Friday, February 19, 2010

Freewrite Your Way Out Of An Emotional Situation

I received news this morning that a very dear friend is dying. It's not terribly surprising as she is 95 and very frail physically, but her mind is as clear and sharp as when she was 25. Tears and a huge cloud of sadness descending were the first reaction I had. And the second one was a desire to write about all that I'm feeling. And I will do that sometime today, I'm sure. It's one way to release the grief I'm feeling. I'll freewrite and let whatever is inside rise to the surface like cream in an old-time milk bottle. It won't change what is happening with my friend, but it will help me to deal with a  coming loss and perhaps end up being a tribute to her, as well.

Writing can be an emotional outlet for many situations, not only for a loss. It also works with anger. In fact, freewriting when angry can serve more than one purpose. It does let you release your anger, but it may also help you see things from a different perspective when you read it a little later. It can help calm you down, delay making a rash decision or action that might not be wise.

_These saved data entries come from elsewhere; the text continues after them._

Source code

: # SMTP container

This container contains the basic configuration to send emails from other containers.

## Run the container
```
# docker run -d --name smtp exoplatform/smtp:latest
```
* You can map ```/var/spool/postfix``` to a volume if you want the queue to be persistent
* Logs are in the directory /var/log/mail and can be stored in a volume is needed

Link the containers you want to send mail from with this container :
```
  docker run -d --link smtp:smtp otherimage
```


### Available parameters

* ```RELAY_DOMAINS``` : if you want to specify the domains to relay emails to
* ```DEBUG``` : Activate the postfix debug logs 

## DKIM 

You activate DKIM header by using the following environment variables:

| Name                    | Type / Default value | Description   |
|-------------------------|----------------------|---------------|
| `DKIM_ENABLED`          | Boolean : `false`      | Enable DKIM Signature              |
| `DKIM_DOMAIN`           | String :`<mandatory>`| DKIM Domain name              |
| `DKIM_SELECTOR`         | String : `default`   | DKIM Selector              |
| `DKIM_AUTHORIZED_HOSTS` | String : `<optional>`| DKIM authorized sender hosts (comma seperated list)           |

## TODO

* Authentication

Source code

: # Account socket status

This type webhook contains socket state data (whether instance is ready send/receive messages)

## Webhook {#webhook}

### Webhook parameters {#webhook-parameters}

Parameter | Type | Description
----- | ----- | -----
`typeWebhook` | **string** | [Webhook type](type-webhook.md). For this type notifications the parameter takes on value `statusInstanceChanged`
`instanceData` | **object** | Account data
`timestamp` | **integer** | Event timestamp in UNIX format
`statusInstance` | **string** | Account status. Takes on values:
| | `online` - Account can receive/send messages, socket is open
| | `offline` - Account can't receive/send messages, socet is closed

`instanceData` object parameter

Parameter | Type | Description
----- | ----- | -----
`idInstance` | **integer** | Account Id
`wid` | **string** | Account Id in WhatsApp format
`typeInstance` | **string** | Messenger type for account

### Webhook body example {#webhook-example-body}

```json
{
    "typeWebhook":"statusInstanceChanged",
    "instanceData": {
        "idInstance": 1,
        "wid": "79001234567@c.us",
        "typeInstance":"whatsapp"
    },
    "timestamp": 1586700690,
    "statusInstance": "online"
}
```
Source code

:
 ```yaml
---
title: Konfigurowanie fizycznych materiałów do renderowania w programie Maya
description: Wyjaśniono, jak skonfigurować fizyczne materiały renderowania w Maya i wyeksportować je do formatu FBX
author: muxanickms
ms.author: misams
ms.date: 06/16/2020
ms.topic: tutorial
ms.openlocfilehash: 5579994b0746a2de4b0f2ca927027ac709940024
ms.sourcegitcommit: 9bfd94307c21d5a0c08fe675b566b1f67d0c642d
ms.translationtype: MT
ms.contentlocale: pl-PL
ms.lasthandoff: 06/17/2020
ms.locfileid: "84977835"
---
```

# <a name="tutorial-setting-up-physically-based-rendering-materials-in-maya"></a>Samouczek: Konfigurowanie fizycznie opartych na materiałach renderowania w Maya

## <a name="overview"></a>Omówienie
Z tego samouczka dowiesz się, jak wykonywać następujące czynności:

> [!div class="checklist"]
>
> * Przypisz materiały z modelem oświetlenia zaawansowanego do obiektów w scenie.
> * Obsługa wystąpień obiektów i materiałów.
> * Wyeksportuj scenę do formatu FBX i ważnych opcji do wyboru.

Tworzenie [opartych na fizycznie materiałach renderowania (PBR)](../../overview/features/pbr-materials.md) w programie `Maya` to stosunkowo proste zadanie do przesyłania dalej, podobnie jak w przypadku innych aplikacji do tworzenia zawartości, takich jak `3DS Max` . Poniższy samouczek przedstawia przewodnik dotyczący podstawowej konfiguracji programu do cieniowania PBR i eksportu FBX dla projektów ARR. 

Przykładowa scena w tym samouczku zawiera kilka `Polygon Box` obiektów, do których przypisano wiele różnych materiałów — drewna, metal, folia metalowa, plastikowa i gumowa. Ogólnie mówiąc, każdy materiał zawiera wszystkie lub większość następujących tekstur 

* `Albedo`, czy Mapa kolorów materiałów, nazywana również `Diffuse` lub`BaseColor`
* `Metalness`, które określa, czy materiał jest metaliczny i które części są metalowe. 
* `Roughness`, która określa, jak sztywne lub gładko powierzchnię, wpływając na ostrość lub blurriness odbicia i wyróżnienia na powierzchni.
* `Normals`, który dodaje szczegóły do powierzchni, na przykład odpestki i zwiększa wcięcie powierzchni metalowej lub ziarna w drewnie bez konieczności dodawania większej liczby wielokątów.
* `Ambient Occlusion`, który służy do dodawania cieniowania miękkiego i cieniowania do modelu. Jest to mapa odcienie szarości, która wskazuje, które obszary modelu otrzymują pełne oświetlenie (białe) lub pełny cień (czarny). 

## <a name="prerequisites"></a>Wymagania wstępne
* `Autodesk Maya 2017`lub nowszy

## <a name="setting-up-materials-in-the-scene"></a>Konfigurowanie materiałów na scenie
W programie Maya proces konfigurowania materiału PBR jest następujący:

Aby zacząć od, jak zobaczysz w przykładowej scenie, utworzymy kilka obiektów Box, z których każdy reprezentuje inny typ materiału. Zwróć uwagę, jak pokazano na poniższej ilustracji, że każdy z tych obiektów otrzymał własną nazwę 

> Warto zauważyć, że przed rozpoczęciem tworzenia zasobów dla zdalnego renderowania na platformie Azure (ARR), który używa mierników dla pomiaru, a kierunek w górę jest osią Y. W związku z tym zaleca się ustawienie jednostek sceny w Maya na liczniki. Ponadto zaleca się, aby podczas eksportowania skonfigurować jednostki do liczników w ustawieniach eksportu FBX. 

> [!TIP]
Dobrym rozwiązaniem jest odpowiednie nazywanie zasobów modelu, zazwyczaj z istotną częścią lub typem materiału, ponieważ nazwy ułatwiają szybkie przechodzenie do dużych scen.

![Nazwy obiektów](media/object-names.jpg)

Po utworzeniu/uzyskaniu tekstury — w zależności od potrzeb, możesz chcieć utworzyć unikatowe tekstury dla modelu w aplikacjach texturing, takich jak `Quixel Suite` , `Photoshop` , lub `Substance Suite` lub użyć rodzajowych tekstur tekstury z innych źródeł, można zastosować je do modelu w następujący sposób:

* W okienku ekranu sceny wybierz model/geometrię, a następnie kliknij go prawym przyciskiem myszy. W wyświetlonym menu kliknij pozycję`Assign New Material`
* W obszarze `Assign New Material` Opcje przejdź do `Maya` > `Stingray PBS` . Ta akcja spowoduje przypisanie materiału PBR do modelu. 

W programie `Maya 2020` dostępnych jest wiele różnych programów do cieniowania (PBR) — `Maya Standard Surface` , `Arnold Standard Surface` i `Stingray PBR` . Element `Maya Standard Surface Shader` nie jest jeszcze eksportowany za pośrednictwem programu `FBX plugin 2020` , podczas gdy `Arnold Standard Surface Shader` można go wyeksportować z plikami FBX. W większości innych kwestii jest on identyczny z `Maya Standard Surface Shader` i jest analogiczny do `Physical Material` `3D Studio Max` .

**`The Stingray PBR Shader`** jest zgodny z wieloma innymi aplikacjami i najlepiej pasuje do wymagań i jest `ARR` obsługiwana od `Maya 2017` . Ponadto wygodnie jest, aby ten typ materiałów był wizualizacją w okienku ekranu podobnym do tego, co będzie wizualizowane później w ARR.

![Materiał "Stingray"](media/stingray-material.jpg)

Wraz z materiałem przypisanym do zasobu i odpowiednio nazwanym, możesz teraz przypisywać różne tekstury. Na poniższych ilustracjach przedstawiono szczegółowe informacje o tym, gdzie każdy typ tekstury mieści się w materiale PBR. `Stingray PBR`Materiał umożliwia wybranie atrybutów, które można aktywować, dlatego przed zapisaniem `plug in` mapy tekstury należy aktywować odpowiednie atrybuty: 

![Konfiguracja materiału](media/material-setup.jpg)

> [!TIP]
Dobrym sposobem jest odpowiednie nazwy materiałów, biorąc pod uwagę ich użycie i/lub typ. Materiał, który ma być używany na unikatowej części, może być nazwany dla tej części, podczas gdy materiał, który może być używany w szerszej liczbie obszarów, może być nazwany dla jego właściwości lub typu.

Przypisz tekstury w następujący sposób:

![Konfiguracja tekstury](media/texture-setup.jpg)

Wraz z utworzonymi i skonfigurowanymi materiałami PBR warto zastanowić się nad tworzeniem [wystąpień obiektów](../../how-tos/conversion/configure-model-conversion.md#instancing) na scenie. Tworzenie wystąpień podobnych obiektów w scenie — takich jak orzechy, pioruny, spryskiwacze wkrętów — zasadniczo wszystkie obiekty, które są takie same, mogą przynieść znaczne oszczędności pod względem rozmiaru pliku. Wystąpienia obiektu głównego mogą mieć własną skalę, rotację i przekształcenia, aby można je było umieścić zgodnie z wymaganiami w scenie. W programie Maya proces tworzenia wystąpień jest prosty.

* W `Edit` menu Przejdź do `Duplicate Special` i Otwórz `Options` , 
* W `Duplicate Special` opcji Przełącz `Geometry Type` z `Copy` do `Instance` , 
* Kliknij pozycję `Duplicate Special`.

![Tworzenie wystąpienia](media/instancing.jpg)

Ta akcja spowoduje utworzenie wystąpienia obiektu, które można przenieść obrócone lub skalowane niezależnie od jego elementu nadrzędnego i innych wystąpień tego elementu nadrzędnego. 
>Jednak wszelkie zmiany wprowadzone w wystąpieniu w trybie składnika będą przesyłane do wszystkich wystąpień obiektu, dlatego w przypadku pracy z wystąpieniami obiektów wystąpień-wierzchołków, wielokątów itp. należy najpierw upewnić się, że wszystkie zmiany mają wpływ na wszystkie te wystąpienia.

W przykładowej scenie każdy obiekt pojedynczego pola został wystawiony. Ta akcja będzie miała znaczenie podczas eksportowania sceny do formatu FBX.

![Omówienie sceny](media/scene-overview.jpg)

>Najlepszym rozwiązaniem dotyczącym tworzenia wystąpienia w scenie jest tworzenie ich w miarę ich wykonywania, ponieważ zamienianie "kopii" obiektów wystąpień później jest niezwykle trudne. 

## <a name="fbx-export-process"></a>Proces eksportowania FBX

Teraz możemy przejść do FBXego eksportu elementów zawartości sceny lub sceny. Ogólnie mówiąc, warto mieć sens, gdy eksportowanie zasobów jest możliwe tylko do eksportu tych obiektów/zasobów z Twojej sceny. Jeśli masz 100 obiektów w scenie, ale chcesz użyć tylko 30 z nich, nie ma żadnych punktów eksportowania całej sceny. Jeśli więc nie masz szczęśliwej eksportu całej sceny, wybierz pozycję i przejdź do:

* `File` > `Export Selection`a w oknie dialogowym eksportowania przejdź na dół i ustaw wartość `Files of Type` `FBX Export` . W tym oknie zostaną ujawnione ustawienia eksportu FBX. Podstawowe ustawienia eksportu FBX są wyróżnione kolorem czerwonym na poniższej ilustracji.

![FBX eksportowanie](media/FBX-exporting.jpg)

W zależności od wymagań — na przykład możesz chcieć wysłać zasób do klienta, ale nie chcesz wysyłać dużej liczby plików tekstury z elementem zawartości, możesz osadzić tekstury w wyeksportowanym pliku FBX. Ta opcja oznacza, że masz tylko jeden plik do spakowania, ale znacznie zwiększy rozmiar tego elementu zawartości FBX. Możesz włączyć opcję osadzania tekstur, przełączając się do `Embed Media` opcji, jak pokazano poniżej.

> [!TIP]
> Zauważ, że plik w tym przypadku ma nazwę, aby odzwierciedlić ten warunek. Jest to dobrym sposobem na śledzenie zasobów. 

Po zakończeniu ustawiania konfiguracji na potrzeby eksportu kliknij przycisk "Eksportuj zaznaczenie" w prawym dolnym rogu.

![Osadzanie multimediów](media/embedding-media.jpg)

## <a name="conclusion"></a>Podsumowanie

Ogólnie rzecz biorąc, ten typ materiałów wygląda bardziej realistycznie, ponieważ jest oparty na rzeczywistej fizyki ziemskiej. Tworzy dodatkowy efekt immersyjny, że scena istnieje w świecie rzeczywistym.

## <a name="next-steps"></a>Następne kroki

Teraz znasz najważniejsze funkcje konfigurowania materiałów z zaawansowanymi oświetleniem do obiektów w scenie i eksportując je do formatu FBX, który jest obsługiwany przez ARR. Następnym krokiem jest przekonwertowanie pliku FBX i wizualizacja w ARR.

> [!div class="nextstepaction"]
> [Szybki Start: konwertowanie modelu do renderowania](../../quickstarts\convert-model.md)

A break-up, whether a romance or a marriage, is another emotional situation that writing may help. Let out the hurt, the anger, and the sadness. Freewrite your way as a first step in healing. Keeping all those emotions inside can create more problems and keep you mired in the mud of the break-up far longer than need be. No one else needs to see what you've written. It's for you, not to be used vindictively in any way.

Is freewriting a one-step cure? Of course not. But it can be a help. Whether we are angry, grieving, or deeply saddened, we move in steps to overcome or deal with these emotions. Freewriting is only one step on what might be a long road, but it's a beneficial one.


  1. I'm so, so sorry to read about your dear friend, Nancy. I share your pain.

    Writing has saved my life many times. I depend on it for survival more than a paycheck.

  2. So true, Nancy.

    I have full journals that I wrote through my mother's cancer and death. It's very helpful to sort through emotions on paper. Here's another trick I learned. When you are really stuck/blue, try freewriting with your non-dominant hand. Not as fluid, but you access different parts of your brain and it can be revealing. I actually came across that in a book about freeing yourself writer's block, but I believe it is even more effective when you are simply troubled.

    Sorry about your friend. I'm sure you will end up with some lovely tributes to share, as well as help yourself through the grieving.